Assigned task — Please print the records below exactly as they are.

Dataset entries

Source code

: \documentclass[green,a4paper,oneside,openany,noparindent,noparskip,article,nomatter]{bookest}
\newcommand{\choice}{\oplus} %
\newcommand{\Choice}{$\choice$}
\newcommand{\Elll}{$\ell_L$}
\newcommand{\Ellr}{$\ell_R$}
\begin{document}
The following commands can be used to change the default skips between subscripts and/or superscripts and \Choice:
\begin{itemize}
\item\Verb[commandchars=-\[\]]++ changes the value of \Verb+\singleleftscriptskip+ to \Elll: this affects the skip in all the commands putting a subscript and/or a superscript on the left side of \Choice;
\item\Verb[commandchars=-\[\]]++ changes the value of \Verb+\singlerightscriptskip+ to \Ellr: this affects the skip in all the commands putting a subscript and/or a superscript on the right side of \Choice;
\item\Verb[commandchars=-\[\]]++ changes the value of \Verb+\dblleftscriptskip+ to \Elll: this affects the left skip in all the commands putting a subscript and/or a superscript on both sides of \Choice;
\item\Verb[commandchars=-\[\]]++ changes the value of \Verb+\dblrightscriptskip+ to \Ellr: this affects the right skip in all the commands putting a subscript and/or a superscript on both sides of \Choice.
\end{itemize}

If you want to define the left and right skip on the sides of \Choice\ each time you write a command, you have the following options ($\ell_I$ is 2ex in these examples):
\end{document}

Answer section —
Source code

: \documentclass[green,a4paper,oneside,openany,noparindent,noparskip,article,nomatter]{bookest}
\newcommand{\choice}{\oplus} %
\newcommand{\Choice}{$\choice$}
\newcommand{\Elll}{$\ell_L$}
\newcommand{\Ellr}{$\ell_R$}
\begin{document}
The following commands can be used to change the default skips between subscripts and/or superscripts and \Choice:
\begin{itemize}
\item\Verb[commandchars=-\[\]]++ changes the value of \Verb+\singleleftscriptskip+ to \Elll: this affects the skip in all the commands putting a subscript and/or a superscript on the left side of \Choice;
\item\Verb[commandchars=-\[\]]++ changes the value of \Verb+\singlerightscriptskip+ to \Ellr: this affects the skip in all the commands putting a subscript and/or a superscript on the right side of \Choice;
\item\Verb[commandchars=-\[\]]++ changes the value of \Verb+\dblleftscriptskip+ to \Elll: this affects the left skip in all the commands putting a subscript and/or a superscript on both sides of \Choice;
\item\Verb[commandchars=-\[\]]++ changes the value of \Verb+\dblrightscriptskip+ to \Ellr: this affects the right skip in all the commands putting a subscript and/or a superscript on both sides of \Choice.
\end{itemize}

If you want to define the left and right skip on the sides of \Choice\ each time you write a command, you have the following options ($\ell_I$ is 2ex in these examples):
\end{document}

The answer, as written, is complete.